In article <p...@ladybug.xs4all.nl>, usenet+6
@ladybug.xs4all.nl says...
> On Fri, 13 Nov 2009 05:59:28 -0600, drkidd22 wrote:
> 
> > I have a question about a function I have made. LATA is 8-bits long and all
> > bits are set ok as in the code below, but what I want the code to do is
> > leave the previous bit set as well and not turn it off so that at the end
> > of the loop all bits are set.
> > 
> > [code]
> > void LED_test (void)
> > {
> > 
> > {
> > int i;
> > LATA = 0b00000001;
> > for (i = 0; i < 7; i++)
> > {
> > Delay_Us( Delay_750mS_Cnt );
> > LATA = LATA << 1;
> 
> LATA |= LATA << 1;
> 
> 
> 
or perhaps:   LATA = (LATA << 1) + 1;

No difference in the end result, but it can all
be done in one register, whereas the |= version
takes another storage location.  That's probably not
a big issue in an LED test routine with a long
delay!  ;-)


Mark Borgerson

drkidd22 wrote:
> Hello All,
> 
> I have a question about a function I have made.
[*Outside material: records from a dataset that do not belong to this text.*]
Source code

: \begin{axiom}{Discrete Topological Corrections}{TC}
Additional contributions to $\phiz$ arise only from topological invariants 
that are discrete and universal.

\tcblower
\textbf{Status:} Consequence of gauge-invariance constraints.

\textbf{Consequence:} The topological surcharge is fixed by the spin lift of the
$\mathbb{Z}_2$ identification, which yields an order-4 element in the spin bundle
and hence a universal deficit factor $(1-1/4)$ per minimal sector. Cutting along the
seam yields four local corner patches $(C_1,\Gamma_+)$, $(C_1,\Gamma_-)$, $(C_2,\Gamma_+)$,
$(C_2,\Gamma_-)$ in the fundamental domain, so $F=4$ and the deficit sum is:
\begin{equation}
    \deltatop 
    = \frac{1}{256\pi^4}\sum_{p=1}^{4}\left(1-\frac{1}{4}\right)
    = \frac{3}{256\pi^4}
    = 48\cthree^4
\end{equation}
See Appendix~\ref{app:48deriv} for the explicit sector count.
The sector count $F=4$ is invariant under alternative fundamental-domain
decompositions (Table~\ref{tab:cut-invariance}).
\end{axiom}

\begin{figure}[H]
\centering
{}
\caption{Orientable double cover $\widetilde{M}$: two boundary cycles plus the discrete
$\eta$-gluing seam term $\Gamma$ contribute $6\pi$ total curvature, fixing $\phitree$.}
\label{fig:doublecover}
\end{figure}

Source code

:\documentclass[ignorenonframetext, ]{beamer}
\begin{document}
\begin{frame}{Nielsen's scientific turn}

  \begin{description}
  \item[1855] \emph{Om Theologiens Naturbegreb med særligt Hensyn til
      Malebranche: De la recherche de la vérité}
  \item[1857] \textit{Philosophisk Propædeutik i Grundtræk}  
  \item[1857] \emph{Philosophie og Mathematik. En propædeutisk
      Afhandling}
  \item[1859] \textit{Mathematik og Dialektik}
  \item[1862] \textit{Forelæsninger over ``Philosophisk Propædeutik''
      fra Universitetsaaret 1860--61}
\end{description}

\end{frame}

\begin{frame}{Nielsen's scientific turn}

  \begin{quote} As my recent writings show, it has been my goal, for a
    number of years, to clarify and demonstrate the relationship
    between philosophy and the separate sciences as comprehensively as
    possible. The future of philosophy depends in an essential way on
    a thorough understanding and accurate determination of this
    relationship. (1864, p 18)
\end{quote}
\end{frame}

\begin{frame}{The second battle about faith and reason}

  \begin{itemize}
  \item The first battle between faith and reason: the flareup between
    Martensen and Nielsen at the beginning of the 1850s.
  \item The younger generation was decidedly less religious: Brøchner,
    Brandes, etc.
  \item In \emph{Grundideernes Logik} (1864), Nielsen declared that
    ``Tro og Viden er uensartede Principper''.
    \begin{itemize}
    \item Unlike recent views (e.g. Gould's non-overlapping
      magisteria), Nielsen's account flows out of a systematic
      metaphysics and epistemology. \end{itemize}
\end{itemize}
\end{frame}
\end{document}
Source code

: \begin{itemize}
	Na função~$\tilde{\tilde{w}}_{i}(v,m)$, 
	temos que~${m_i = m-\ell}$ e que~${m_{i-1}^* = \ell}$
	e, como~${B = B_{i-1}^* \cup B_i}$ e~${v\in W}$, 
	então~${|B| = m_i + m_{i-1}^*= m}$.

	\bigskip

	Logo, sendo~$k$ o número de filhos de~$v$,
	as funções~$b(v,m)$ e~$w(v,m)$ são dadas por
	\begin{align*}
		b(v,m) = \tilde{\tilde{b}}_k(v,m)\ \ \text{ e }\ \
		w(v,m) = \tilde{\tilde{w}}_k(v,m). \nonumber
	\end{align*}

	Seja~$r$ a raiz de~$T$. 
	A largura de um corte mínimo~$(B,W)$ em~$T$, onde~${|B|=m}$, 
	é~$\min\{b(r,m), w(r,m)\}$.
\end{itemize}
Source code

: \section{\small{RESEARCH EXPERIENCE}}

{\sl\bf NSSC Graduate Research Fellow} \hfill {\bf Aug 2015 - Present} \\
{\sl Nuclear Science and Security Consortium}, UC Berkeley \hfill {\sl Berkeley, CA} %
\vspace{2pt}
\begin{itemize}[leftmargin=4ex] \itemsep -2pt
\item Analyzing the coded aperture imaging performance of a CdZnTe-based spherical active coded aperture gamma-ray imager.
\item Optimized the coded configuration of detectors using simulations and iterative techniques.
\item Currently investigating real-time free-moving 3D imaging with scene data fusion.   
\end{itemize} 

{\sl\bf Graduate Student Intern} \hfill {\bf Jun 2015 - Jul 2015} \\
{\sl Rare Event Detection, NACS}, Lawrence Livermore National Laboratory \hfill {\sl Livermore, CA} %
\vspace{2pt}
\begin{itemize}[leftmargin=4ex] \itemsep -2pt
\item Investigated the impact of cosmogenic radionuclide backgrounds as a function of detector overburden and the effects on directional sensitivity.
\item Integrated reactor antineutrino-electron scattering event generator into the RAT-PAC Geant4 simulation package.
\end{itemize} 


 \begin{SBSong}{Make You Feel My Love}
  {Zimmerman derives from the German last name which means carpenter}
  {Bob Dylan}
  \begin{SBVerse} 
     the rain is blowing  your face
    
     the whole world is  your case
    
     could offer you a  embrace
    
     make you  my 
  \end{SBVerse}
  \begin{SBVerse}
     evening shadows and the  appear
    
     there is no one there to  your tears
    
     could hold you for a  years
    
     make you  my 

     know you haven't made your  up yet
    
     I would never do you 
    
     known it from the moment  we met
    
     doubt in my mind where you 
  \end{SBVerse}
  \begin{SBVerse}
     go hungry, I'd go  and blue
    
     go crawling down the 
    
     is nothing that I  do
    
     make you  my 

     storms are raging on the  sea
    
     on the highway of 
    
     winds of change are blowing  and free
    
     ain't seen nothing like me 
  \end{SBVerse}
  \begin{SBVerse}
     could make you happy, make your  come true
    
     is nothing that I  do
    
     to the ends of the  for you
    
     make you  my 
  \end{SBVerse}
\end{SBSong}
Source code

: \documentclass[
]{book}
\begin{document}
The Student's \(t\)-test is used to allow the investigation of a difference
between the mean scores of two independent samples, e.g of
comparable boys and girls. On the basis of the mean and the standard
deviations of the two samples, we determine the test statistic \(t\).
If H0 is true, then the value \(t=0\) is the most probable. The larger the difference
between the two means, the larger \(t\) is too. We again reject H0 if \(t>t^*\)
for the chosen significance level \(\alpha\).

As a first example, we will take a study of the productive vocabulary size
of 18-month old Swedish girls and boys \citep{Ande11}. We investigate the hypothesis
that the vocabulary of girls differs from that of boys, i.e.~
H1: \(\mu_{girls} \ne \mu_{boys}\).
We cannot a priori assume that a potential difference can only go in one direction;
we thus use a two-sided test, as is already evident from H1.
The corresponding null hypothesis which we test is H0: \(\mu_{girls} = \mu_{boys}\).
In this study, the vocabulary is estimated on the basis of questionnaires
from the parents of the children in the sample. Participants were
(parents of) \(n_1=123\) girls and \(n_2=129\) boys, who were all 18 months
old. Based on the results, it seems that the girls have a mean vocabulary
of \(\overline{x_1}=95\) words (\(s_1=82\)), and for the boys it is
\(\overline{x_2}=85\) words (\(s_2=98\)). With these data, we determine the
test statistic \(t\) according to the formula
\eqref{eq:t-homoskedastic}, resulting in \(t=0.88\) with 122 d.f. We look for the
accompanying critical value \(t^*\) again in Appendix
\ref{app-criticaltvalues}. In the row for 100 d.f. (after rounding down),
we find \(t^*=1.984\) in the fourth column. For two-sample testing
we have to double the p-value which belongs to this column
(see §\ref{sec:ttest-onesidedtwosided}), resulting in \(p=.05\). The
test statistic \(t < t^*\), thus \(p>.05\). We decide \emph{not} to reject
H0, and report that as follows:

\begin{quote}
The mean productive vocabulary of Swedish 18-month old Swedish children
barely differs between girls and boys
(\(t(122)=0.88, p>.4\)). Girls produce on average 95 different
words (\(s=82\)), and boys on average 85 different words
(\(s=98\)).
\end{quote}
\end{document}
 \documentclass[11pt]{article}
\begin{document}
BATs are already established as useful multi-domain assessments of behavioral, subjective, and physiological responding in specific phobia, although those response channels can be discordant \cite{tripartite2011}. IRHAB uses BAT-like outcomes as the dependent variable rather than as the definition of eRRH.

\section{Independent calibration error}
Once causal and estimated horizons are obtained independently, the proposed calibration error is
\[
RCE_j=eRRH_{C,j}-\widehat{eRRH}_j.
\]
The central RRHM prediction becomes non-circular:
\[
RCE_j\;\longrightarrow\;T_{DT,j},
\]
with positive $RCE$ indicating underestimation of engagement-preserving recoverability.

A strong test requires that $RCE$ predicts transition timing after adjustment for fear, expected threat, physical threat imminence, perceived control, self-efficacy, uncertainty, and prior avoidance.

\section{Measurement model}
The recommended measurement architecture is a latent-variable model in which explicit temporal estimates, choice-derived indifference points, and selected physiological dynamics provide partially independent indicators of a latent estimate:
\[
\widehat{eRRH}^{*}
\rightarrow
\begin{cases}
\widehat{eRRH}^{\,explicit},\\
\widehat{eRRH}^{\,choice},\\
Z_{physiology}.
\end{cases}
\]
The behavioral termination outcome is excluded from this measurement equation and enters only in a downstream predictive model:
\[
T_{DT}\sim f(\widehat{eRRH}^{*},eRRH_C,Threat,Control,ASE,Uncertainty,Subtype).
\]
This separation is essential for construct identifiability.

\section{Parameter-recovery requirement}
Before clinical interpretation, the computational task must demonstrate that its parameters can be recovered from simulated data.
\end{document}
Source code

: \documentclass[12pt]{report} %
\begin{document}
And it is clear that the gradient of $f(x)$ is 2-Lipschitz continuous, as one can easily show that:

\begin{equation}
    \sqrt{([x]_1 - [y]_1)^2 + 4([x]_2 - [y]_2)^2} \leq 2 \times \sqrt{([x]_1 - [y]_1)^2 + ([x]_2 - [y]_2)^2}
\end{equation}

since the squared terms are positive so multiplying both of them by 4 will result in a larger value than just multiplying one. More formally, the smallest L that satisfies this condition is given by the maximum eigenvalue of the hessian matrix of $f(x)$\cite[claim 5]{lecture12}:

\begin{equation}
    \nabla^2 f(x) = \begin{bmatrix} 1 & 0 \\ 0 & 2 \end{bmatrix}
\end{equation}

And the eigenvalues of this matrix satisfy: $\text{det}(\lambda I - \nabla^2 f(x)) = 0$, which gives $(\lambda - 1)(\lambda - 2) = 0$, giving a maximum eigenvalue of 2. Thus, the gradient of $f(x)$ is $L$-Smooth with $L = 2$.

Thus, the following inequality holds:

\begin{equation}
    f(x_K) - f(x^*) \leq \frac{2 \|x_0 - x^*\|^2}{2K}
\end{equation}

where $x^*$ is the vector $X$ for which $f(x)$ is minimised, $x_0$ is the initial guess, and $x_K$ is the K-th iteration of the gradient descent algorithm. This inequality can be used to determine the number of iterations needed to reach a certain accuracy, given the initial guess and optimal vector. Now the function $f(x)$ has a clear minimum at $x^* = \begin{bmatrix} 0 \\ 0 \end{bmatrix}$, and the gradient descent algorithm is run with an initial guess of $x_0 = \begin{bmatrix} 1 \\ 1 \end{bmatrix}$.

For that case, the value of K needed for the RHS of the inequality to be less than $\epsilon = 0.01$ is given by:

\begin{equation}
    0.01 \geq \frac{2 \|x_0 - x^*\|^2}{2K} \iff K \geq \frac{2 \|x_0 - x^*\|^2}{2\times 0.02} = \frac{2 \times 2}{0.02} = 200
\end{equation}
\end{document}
LATA is 8-bits long and all
> bits are set ok as in the code below, but what I want the code to do is
> leave the previous bit set as well and not turn it off so that at the end
> of the loop all bits are set.
> 
> void LED_test (void)
> {
> 
> {
> int i;
> LATA = 0b00000001;
> for (i = 0; i < 7; i++)
> {
> Delay_Us( Delay_750mS_Cnt );
> LATA = LATA << 1;
> }
> }

void
LED_test( void )
{
     for (unsigned int LATA = 1; LATA += LATA + 1; LATA < 0x100) {
         /* presumably use LATA for something here... */
         Delay_Us( Delay_750mS_Cnt );
         /* ... or here? */
     }
}

Note that you could also run the algorithm backwards
(assuming that the other "something" you want to do is tolerant
of this change):

     for (unsigned int LATA = 0xFF; LATA = LATA >> 1; LATA > 0) {

>drkidd22 wrote:
>> Hello All,
>> 
>> I have a question about a function I have made. LATA is 8-bits long and
all
>> bits are set ok as in the code below, but what I want the code to do is
>> leave the previous bit set as well and not turn it off so that at the
end
>> of the loop all bits are set.
>> 
>> void LED_test (void)
>> {
>> 
>> {
>> int i;
>> LATA = 0b00000001;
>> for (i = 0; i < 7; i++)
>> {
>> Delay_Us( Delay_750mS_Cnt );
>> LATA = LATA << 1;
>> }
>> }
>
>void
>LED_test( void )
>{
>     for (unsigned int LATA = 1; LATA += LATA + 1; LATA < 0x100) {
>         /* presumably use LATA for something here... */
>         Delay_Us( Delay_750mS_Cnt );
>         /* ... or here? */
>     }
>}
>
>Note that you could also run the algorithm backwards
>(assuming that the other "something" you want to do is tolerant
>of this change):
>
>     for (unsigned int LATA = 0xFF; LATA = LATA >> 1; LATA > 0) {
>

That works too. Now I have LEDs going back and forth, like a scanner.
Thanks guys.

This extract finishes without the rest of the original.